Gelukkig wordt het op de Côte de Bluye (5 km) droog en zien we zelfs een paar zonnestralen. Samen met de Zwitser rijd ik de Col de Veaux omhoog. Het loopt nog altijd goed. Maar in de afdaling gaan de hemelsluizen weer vol open.
In Malaucène slaan we linksaf de Ventoux op. En meteen zien we veel renners omlaag komen. Doen die allemaal de korte route? Nee hoor, al snel blijkt waarom. De finishlijn wordt niet bovenop getrokken, maar al bij Mt. Serein, omdat er natte sneeuw op de top valt. Vanaf de finish heb je drie keuzes, je mag met de bus terug naar Bédoin, je kunt zelf afdalen en terugfietsen via de Col de la Madeleine of je rijdt op eigen risico zelf door. Die laatste optie is uiteraard niet zonder risico.

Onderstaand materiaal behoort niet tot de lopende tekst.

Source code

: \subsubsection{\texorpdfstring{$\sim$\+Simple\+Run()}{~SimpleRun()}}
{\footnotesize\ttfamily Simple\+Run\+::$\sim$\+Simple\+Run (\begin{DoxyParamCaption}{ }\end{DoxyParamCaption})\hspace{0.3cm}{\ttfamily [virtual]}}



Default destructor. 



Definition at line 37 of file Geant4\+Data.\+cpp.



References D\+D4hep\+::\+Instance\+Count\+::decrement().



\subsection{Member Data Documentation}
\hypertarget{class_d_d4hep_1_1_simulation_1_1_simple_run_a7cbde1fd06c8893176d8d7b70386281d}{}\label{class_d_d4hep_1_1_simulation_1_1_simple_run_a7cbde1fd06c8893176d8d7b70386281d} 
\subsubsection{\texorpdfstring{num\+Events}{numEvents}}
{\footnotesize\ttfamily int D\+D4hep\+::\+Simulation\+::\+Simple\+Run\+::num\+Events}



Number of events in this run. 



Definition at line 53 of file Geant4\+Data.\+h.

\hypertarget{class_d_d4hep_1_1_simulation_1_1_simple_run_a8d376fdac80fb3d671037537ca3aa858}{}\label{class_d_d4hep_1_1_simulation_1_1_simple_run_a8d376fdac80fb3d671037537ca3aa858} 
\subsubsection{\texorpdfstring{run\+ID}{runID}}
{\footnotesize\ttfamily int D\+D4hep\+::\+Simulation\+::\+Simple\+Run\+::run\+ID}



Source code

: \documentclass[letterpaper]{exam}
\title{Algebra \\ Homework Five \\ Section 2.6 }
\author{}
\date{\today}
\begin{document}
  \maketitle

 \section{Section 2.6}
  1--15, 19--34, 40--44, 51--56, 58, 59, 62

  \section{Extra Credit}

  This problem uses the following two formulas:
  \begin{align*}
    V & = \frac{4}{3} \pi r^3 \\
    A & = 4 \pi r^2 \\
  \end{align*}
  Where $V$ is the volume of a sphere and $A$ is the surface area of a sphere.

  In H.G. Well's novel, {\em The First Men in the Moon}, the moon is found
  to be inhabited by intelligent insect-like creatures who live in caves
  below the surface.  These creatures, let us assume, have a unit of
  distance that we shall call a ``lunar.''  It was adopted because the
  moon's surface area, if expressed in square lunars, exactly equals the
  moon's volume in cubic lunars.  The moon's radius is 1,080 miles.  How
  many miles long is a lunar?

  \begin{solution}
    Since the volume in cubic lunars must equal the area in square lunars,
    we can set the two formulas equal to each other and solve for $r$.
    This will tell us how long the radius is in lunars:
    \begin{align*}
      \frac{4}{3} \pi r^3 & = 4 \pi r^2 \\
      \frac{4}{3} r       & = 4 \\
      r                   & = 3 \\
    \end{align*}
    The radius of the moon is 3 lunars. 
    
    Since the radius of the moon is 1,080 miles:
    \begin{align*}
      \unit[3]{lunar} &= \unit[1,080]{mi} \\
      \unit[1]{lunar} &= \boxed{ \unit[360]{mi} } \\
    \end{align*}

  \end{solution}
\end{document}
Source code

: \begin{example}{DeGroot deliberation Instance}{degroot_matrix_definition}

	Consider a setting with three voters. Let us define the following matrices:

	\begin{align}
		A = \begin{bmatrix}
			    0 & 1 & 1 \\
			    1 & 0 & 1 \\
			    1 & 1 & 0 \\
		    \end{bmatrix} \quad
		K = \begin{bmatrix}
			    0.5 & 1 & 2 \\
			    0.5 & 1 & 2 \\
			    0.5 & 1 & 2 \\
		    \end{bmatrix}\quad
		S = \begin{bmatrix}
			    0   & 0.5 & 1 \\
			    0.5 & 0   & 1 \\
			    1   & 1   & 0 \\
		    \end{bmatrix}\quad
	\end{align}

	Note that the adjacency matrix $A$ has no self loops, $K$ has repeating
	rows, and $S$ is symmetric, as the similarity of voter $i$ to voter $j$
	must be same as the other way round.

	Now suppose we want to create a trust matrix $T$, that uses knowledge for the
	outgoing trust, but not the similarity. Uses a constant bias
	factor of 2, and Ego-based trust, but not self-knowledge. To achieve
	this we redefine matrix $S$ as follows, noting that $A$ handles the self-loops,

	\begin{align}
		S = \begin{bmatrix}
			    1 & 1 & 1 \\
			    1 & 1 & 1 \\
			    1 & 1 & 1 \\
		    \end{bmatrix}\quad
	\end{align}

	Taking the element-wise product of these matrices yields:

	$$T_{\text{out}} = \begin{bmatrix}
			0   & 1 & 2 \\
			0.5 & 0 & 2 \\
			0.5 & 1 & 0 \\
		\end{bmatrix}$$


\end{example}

Met z’n drieën beginnen we eraan. De Zwitser krijgt al snel een hongerklop en moet lossen. Herman pakt meteen zijn eigen tempo. Het is warempel droog. Ik voel me nog redelijk goed, gezien de omstandigheden. Ik zet de cruisecontrol op 200w en klim rustig naar boven. En ik probeer een beetje te sparen voor de lastige 4 km voor Mt Serein. Het is ouderwets harken daar, maar ik bereik de finish. Warme soep, een gelletje en een cola verder weeg ik mijn opties af, terwijl ik mijn Gabba, extra buff en winterhandschoenen uit mijn rugzak aantrek. Mijn kniestukken trek ik omlaag en vorm ik om tot beenstukken.

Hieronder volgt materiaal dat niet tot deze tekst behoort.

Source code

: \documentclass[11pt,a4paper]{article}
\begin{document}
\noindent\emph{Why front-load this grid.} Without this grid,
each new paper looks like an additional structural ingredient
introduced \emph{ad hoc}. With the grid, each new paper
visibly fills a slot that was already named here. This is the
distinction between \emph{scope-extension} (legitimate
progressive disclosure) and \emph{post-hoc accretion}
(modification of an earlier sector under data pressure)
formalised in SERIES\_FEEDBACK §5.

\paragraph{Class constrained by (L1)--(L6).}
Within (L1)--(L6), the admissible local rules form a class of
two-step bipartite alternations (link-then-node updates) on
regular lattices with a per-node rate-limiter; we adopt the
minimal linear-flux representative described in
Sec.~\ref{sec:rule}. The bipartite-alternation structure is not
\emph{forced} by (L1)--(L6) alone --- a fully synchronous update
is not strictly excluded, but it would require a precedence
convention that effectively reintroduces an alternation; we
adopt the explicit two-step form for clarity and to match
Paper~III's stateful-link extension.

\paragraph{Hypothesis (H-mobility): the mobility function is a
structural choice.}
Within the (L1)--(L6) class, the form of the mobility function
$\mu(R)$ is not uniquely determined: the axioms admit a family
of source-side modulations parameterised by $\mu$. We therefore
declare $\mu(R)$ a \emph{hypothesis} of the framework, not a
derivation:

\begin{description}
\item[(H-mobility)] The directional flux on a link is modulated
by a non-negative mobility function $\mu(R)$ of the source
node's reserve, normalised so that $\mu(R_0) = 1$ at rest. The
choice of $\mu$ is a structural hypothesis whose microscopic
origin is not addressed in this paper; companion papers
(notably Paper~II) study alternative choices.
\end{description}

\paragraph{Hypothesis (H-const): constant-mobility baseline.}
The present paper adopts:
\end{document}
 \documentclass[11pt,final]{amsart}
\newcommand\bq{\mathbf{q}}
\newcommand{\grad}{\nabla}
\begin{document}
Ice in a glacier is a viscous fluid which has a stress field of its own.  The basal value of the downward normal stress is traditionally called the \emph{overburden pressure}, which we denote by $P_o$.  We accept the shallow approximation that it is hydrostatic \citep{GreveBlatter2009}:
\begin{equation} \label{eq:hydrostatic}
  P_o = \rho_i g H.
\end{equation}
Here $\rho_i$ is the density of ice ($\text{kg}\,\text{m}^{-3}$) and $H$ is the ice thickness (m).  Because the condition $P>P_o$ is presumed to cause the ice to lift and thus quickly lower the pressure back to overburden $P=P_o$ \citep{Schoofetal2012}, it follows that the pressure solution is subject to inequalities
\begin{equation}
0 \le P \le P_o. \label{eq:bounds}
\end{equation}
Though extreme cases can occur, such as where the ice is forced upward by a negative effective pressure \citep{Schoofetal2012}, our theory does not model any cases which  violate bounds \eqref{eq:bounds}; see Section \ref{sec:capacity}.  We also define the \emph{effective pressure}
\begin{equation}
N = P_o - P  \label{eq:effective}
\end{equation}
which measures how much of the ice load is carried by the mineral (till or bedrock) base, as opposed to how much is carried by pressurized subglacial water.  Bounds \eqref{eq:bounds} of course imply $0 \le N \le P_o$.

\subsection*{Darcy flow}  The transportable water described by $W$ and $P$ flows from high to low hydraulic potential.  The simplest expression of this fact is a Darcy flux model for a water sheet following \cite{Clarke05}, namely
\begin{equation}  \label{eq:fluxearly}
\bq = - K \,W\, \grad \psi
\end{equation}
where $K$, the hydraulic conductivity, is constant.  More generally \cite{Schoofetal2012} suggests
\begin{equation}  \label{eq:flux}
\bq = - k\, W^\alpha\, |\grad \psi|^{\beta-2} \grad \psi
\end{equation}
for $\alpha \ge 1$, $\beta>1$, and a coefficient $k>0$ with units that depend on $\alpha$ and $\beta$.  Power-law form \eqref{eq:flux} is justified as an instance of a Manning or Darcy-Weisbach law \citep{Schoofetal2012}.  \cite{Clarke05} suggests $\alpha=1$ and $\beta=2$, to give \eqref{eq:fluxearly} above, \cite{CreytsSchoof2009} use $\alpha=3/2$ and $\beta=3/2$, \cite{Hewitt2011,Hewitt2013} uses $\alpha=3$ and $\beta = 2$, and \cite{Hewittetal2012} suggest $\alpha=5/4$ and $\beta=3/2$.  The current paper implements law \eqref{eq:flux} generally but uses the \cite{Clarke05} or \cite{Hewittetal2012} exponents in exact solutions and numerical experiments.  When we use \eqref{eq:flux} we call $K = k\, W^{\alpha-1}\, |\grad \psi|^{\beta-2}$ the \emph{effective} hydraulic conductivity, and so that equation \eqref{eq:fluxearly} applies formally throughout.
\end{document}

Ik heb eigenlijk geen zin in een weer een lange rit in de bus, om vervolgens nog 5 km klimmen naar ons hotel. En aangezien het nog steeds droog is, besluit ik op eigen gelegenheid verder te rijden. Herman neemt wel de bus. Ik neem mezelf voor om te draaien als het echt niet meer verantwoord is. Ik ben eigenlijk ook wel heel benieuwd naar de situatie op de top.

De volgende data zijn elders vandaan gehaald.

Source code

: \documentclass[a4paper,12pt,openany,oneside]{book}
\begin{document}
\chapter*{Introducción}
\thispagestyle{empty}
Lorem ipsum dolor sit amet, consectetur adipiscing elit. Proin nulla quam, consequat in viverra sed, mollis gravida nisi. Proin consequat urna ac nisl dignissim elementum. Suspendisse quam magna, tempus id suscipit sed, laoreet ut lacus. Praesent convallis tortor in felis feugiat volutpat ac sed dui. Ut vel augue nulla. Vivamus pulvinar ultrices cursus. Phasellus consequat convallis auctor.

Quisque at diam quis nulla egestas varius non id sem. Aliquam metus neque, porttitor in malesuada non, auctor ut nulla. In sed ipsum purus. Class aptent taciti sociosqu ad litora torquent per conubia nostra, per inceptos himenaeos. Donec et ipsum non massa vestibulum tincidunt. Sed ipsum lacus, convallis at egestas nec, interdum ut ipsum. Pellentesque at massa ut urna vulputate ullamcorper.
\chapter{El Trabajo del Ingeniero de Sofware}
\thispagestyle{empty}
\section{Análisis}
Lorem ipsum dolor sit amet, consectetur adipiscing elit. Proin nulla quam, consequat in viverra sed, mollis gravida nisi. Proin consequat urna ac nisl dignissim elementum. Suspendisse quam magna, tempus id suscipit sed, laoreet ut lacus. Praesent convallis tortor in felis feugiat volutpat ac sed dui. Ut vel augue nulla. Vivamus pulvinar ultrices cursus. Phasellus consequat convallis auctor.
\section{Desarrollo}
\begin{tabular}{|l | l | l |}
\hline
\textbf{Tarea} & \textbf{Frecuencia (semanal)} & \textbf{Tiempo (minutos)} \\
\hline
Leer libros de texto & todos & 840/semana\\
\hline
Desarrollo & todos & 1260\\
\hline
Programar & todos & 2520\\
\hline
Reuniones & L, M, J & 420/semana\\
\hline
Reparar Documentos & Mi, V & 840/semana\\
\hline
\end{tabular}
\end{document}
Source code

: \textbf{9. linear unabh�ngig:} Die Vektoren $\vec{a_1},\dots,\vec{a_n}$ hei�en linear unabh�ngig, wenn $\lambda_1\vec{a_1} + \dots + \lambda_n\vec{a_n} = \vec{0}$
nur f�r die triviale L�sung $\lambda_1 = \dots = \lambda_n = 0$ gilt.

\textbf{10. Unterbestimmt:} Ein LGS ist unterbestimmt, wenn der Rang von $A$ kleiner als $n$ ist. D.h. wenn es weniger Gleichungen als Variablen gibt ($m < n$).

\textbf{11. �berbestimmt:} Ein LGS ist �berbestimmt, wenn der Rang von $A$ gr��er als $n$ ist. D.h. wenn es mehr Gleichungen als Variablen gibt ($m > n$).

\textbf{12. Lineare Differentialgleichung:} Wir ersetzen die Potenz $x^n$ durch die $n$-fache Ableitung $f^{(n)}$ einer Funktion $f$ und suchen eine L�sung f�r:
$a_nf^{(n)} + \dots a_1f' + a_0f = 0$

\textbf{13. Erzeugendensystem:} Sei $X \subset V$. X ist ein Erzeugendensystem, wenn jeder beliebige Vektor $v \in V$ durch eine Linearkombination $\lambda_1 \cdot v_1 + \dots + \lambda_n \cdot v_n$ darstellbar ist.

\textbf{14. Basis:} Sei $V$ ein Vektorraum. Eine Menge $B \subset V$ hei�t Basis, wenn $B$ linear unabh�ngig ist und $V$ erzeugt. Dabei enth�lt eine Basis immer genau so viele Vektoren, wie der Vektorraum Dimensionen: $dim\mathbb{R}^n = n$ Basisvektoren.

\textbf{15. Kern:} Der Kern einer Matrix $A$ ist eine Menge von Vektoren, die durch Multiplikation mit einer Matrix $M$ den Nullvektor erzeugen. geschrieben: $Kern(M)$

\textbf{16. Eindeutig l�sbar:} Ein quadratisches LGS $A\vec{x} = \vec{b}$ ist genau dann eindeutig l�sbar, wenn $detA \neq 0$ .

De eerste 3 km gaan prima, ik heb het zeker niet koud en het is mistig, maar droog. Maar daarna begint het inderdaad te sneeuwen en steekt de wind op. Net na de top maak ik even een filmpje:
Het zou totaal onverantwoord zijn hier een heel peloton overheen te sturen, zeker omdat lang niet alle deelnemers de juiste kleding bij zich hadden. Wederom een goede beslissing dus van de organisatie. Ook nu was alles tot in de puntjes voorbereid: de bussen stonden al te wachten.
Het maanlandschap daal ik rustig en beheerst af. In het bos is de wind weg en kan ik iets meer tempo maken. Mijn handen en voeten zijn zeer koud, maar de rest gaat eigenlijk wel. En zowaar, na het bos breekt de zon door en wordt het droog. Al snel ben ik weer bij ons hotel, dat 5 km op de berg ligt. Na een lange, zeer warme douche van 20 min ben ik weer bij levenden.
Het was wederom een episch gevecht tegen de elementen. Morgen de afsluitende tijdrit. Zou het dan droog blijven?
P.S. CycloWorldlezer Frederick Glorieux werd vandaag net als gisteren 2e. Hij is dus wederom onderweg naar een mooi podium.